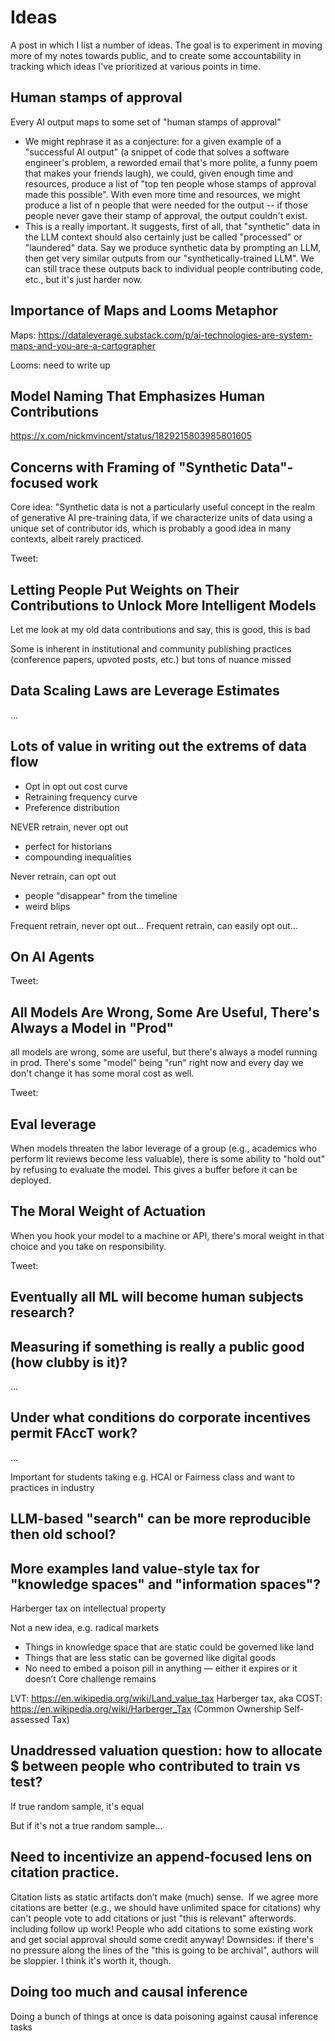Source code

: # Ideas

A post in which I list a number of ideas. The goal is to experiment in moving more of my notes towards public, and to create some accountability in tracking which ideas I've prioritized at various points in time.

## Human stamps of approval

Every AI output maps to some set of "human stamps of approval"
- We might rephrase it as a conjecture: for a given example of a "successful AI output" (a snippet of code that solves a software engineer's problem, a reworded email that's more polite, a funny poem that makes your friends laugh), we could, given enough time and resources, produce a list of "top ten people whose stamps of approval made this possible". With even more time and resources, we might produce a list of n people that were needed for the output -- if those people never gave their stamp of approval, the output couldn't exist.
- This is a really important. It suggests, first of all, that "synthetic" data in the LLM context should also certainly just be called "processed" or "laundered" data. Say we produce synthetic data by prompting an LLM, then get very similar outputs from our "synthetically-trained LLM". We can still trace these outputs back to individual people contributing code, etc., but it's just harder now.


## Importance of Maps and Looms Metaphor

Maps: https://dataleverage.substack.com/p/ai-technologies-are-system-maps-and-you-are-a-cartographer

Looms: need to write up


## Model Naming That Emphasizes Human Contributions

https://x.com/nickmvincent/status/1829215803985801605


## Concerns with Framing of "Synthetic Data"-focused work

Core idea: "Synthetic data is not a particularly useful concept in the realm of generative AI pre-training data, if we characterize units of data using a unique set of contributor ids, which is probably a good idea in many contexts, albeit rarely practiced.

Tweet:

## Letting People Put Weights on Their Contributions to Unlock More Intelligent Models

Let me look at my old data contributions and say, this is good, this is bad

Some is inherent in institutional and community publishing practices (conference papers, upvoted posts, etc.) but tons of nuance missed

## Data Scaling Laws are Leverage Estimates

...


## Lots of value in writing out the extrems of data flow

- Opt in opt out cost curve
- Retraining frequency curve
- Preference distribution


NEVER retrain, never opt out
- perfect for historians
- compounding inequalities

Never retrain, can opt out
- people "disappear" from the timeline
- weird blips

Frequent retrain, never opt out...
Frequent retrain, can easily opt out...


## On AI Agents

Tweet: 


## All Models Are Wrong, Some Are Useful, There's Always a Model in "Prod"

all models are wrong, some are useful, but there's always a model running in prod. There's some "model" being "run" right now and every day we don't change it has some moral cost as well.

Tweet:

## Eval leverage

When models threaten the labor leverage of a group (e.g., academics who perform lit reviews become less valuable), there is some ability to "hold out" by refusing to evaluate the model. This gives a buffer before it can be deployed.

## The Moral Weight of Actuation

When you hook your model to a machine or API, there's moral weight in that choice and you take on responsibility.


Tweet: 

## Eventually all ML will become human subjects research?



## Measuring if something is really a public good (how clubby is it)?

...

## Under what conditions do corporate incentives permit FAccT work?

...

Important for students taking e.g. HCAI or Fairness class and want to practices in industry


## LLM-based "search" can be more reproducible then old school?


## More examples land value-style tax for "knowledge spaces" and "information spaces"?

Harberger tax on intellectual property

Not a new idea, e.g. radical markets

- Things in knowledge space that are static could be governed like land
- Things that are less static can be governed like digital goods
- No need to embed a poison pill in anything — either it expires or it doesn’t 
Core challenge remains 

LVT: https://en.wikipedia.org/wiki/Land_value_tax
Harberger tax, aka COST: https://en.wikipedia.org/wiki/Harberger_Tax (Common Ownership Self-assessed Tax)

## Unaddressed valuation question: how to allocate $ between people who contributed to train vs test?

If true random sample, it's equal

But if it's not a true random sample...


## Need to incentivize an append-focused lens on citation practice.

Citation lists as static artifacts don’t make (much) sense. 
If we agree more citations are better (e.g., we should have unlimited space for citations) why can't people vote to add citations or just "this is relevant" afterwords. including follow up work! People who add citations to some existing work and get social approval should some credit anyway!
Downsides: if there's no pressure along the lines of the "this is going to be archival", authors will be sloppier. I think it's worth it, though.


## Doing too much and causal inference

Doing a bunch of things at once is data poisoning against causal inference tasks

§ WHAT YOU SHOULD DO:
If a line in the listing contains the string "When", count it; then give only the number of such lines.

§ SOLUTION BELOW:
2